> [Task goal]
When you reach the line with "militares. Na Europa" in the data below, begin printing lines exactly, and stop once the line with "antes dos trens." has been printed.
-------
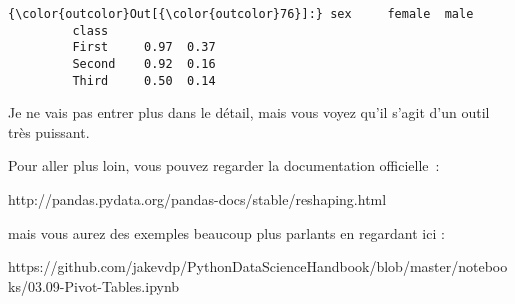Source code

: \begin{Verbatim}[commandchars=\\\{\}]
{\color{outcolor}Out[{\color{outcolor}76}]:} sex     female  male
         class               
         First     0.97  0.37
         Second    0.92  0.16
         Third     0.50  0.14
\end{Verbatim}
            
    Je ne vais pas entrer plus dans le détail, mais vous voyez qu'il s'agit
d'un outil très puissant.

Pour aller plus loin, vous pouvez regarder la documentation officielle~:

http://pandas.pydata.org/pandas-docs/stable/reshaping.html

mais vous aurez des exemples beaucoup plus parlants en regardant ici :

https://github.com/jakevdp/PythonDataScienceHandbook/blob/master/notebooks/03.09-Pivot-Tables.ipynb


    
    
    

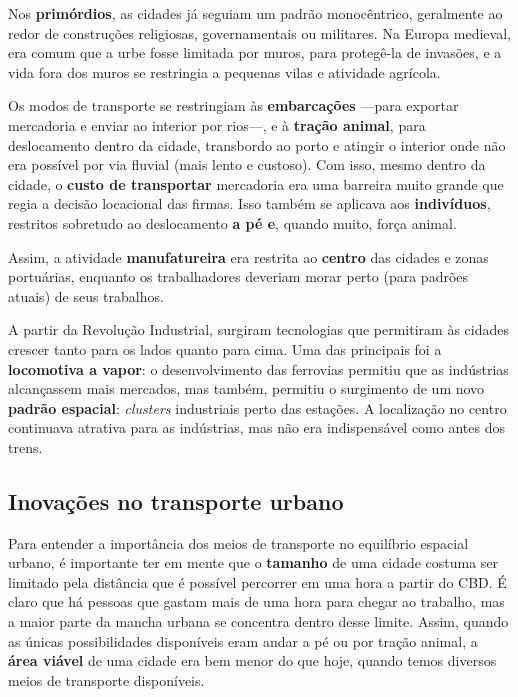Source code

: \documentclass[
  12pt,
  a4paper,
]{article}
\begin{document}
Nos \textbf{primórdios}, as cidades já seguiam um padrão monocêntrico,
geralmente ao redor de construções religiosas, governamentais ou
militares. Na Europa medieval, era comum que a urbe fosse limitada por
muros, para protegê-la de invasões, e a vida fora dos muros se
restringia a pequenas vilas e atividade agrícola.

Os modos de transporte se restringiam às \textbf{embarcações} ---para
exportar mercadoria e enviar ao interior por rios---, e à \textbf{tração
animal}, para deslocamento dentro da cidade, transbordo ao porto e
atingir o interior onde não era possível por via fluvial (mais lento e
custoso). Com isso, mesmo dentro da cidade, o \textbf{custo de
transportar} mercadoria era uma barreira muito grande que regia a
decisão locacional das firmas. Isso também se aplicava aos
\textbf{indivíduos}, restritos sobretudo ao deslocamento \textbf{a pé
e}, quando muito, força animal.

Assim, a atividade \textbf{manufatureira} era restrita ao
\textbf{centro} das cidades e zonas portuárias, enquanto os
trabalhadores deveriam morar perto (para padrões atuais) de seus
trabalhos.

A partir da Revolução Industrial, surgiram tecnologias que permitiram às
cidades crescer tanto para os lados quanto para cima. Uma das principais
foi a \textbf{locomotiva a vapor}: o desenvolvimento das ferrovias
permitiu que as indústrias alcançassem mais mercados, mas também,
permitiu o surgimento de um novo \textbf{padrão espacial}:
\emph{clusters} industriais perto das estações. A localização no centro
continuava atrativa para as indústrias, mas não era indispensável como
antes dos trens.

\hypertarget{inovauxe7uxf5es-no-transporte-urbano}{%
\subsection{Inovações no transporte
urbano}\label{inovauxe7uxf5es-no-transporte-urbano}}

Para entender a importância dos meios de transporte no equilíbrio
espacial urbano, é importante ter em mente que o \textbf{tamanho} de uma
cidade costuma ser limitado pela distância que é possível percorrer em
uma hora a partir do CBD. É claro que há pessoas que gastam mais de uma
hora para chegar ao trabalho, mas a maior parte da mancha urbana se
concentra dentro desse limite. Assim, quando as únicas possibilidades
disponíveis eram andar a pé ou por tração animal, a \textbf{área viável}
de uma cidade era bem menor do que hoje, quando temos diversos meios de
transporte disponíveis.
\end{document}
-------
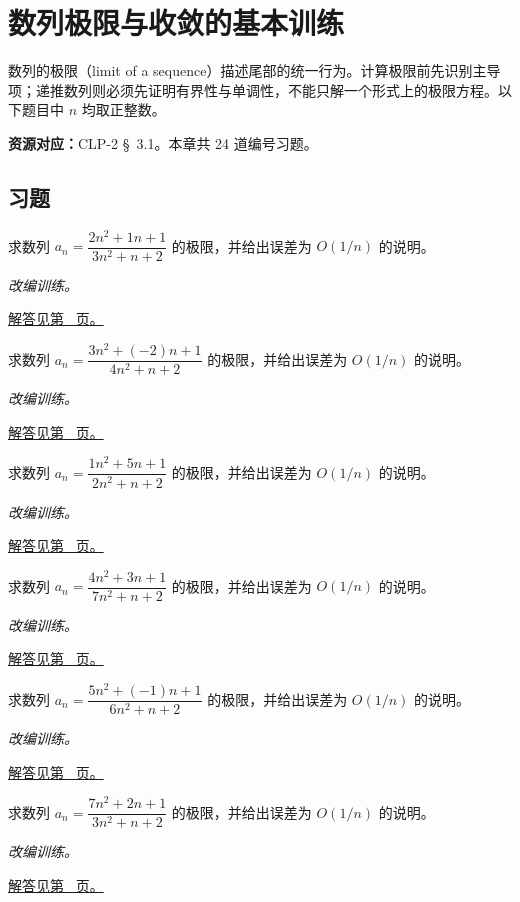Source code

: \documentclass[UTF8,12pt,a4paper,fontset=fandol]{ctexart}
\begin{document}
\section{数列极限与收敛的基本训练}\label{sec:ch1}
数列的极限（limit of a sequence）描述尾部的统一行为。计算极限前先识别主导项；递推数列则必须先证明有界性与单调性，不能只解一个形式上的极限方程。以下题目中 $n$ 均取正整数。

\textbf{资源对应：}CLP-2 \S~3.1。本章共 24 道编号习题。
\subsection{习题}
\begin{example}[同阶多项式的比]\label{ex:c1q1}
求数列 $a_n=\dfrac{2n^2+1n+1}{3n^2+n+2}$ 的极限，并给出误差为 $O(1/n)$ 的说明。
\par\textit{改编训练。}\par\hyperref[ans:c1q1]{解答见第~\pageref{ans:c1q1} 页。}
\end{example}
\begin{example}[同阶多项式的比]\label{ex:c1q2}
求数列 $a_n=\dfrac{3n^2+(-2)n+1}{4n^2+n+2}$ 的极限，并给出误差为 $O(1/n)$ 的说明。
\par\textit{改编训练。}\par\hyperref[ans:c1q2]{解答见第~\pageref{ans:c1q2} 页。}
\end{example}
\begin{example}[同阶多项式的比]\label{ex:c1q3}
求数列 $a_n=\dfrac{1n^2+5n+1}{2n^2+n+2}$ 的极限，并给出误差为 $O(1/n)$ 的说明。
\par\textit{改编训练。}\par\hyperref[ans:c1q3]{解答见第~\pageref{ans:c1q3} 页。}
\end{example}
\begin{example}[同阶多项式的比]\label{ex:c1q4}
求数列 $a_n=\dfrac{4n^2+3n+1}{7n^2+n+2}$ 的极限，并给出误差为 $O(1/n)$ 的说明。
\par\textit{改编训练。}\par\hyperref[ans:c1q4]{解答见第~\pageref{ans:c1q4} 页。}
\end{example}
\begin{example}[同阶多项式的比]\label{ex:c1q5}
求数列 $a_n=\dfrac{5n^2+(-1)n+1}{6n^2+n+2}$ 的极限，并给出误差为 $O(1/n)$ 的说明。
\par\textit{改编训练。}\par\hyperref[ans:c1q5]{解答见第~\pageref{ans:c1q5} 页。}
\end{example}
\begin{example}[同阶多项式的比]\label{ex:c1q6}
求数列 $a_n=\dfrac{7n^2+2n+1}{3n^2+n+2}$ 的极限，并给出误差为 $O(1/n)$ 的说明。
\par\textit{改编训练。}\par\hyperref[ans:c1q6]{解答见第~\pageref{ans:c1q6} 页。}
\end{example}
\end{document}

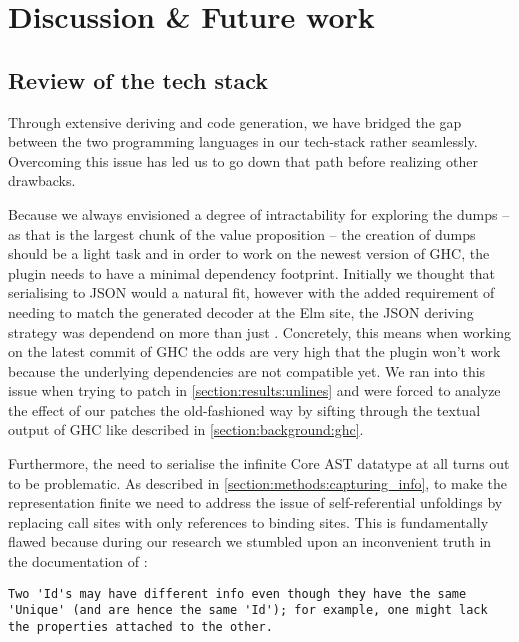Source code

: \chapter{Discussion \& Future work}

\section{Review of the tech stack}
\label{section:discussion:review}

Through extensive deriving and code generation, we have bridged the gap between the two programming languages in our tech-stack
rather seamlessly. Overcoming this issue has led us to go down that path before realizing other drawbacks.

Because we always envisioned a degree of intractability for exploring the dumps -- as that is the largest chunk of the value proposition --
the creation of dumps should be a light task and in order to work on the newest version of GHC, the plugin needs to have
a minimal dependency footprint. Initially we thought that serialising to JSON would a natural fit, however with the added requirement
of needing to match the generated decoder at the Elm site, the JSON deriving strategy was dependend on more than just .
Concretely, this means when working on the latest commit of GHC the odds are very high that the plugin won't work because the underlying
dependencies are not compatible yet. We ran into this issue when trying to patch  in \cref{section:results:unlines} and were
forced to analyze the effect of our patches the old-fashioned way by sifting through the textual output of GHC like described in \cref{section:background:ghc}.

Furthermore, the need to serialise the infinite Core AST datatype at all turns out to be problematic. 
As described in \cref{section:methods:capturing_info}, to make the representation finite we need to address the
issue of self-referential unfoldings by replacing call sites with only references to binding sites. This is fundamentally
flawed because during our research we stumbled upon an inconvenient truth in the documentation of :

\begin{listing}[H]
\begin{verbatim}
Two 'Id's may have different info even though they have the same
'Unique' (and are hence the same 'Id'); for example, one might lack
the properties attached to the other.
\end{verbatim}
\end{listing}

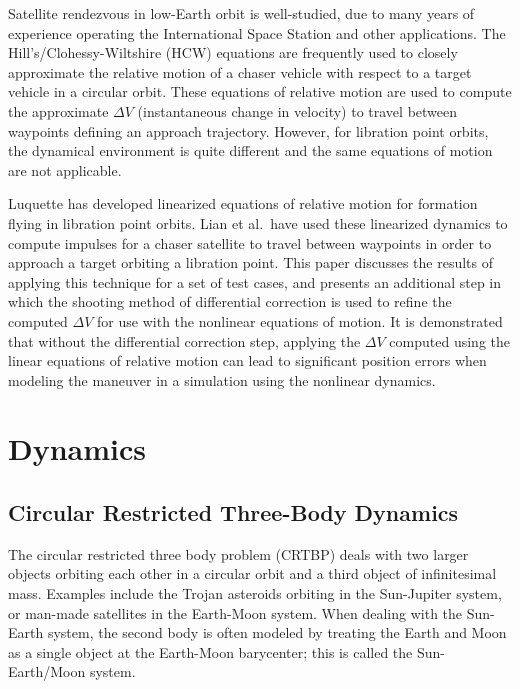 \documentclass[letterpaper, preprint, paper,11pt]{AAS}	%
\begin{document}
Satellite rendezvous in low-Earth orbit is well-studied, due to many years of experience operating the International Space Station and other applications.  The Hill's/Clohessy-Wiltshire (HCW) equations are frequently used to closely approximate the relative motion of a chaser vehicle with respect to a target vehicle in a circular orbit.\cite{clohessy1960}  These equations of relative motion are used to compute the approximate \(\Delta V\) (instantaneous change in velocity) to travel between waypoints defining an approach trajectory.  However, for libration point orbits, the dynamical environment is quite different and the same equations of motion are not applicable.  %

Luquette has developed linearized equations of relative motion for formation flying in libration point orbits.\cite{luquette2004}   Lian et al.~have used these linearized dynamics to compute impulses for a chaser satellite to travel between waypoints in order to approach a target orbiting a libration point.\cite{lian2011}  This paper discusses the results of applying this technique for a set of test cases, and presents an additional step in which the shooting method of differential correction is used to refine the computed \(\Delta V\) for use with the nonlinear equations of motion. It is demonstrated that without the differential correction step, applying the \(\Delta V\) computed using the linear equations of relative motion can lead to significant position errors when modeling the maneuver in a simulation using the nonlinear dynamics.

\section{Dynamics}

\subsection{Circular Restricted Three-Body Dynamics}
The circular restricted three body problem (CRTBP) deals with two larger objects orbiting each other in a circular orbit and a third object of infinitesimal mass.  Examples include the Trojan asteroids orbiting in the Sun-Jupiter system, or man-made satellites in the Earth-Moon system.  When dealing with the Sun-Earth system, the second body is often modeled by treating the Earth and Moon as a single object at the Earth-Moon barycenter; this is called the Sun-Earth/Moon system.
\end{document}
-------
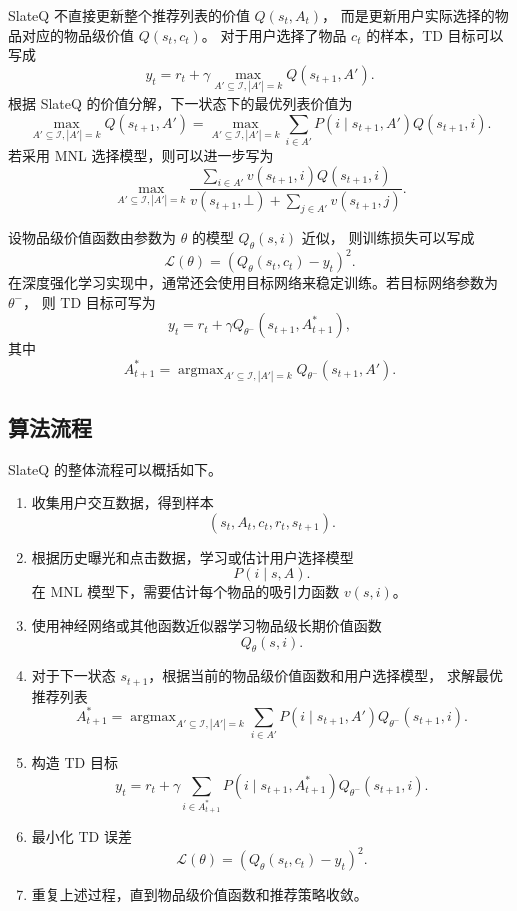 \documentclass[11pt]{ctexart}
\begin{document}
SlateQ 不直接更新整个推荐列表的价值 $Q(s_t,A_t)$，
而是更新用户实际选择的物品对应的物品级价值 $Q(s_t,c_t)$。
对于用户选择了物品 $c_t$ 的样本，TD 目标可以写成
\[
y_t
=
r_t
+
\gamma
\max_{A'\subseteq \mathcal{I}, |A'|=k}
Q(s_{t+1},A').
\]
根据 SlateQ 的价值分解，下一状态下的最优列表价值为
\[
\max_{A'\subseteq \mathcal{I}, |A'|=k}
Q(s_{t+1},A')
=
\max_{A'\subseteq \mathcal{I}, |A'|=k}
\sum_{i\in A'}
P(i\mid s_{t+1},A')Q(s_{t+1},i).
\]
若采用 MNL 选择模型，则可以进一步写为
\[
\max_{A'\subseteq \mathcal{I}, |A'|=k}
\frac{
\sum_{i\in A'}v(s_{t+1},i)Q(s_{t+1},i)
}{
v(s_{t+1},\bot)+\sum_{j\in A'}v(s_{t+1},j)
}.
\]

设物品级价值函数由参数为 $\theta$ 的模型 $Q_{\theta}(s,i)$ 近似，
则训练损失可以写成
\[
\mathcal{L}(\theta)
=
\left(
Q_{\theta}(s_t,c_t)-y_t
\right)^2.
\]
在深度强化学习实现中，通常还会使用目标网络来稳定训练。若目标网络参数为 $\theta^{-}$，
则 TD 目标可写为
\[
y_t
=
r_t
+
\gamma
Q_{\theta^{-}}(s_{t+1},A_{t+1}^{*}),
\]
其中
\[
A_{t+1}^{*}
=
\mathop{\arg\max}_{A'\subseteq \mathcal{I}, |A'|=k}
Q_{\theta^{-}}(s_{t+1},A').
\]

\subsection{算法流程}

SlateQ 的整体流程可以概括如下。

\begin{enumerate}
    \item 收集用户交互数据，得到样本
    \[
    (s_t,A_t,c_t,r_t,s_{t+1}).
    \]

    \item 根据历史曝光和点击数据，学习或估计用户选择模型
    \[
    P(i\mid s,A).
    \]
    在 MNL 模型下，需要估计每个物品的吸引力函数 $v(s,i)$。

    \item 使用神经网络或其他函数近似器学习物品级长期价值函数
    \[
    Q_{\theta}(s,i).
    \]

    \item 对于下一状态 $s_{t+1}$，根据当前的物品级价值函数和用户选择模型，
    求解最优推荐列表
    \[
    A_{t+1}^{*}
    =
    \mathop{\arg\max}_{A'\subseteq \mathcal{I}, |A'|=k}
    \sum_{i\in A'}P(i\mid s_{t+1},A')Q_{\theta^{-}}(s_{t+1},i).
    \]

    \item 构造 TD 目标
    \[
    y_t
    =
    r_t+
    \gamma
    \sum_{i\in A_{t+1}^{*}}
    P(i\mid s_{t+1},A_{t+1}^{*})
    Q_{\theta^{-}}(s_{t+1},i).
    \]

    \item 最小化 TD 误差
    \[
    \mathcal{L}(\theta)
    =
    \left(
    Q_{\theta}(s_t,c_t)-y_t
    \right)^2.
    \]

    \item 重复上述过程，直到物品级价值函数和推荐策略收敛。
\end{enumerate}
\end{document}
-------
> [Task result]
militares. Na Europa medieval, era comum que a urbe fosse limitada por
muros, para protegê-la de invasões, e a vida fora dos muros se
restringia a pequenas vilas e atividade agrícola.

Os modos de transporte se restringiam às \textbf{embarcações} ---para
exportar mercadoria e enviar ao interior por rios---, e à \textbf{tração
animal}, para deslocamento dentro da cidade, transbordo ao porto e
atingir o interior onde não era possível por via fluvial (mais lento e
custoso). Com isso, mesmo dentro da cidade, o \textbf{custo de
transportar} mercadoria era uma barreira muito grande que regia a
decisão locacional das firmas. Isso também se aplicava aos
\textbf{indivíduos}, restritos sobretudo ao deslocamento \textbf{a pé
e}, quando muito, força animal.

Assim, a atividade \textbf{manufatureira} era restrita ao
\textbf{centro} das cidades e zonas portuárias, enquanto os
trabalhadores deveriam morar perto (para padrões atuais) de seus
trabalhos.

A partir da Revolução Industrial, surgiram tecnologias que permitiram às
cidades crescer tanto para os lados quanto para cima. Uma das principais
foi a \textbf{locomotiva a vapor}: o desenvolvimento das ferrovias
permitiu que as indústrias alcançassem mais mercados, mas também,
permitiu o surgimento de um novo \textbf{padrão espacial}:
\emph{clusters} industriais perto das estações. A localização no centro
continuava atrativa para as indústrias, mas não era indispensável como
antes dos trens.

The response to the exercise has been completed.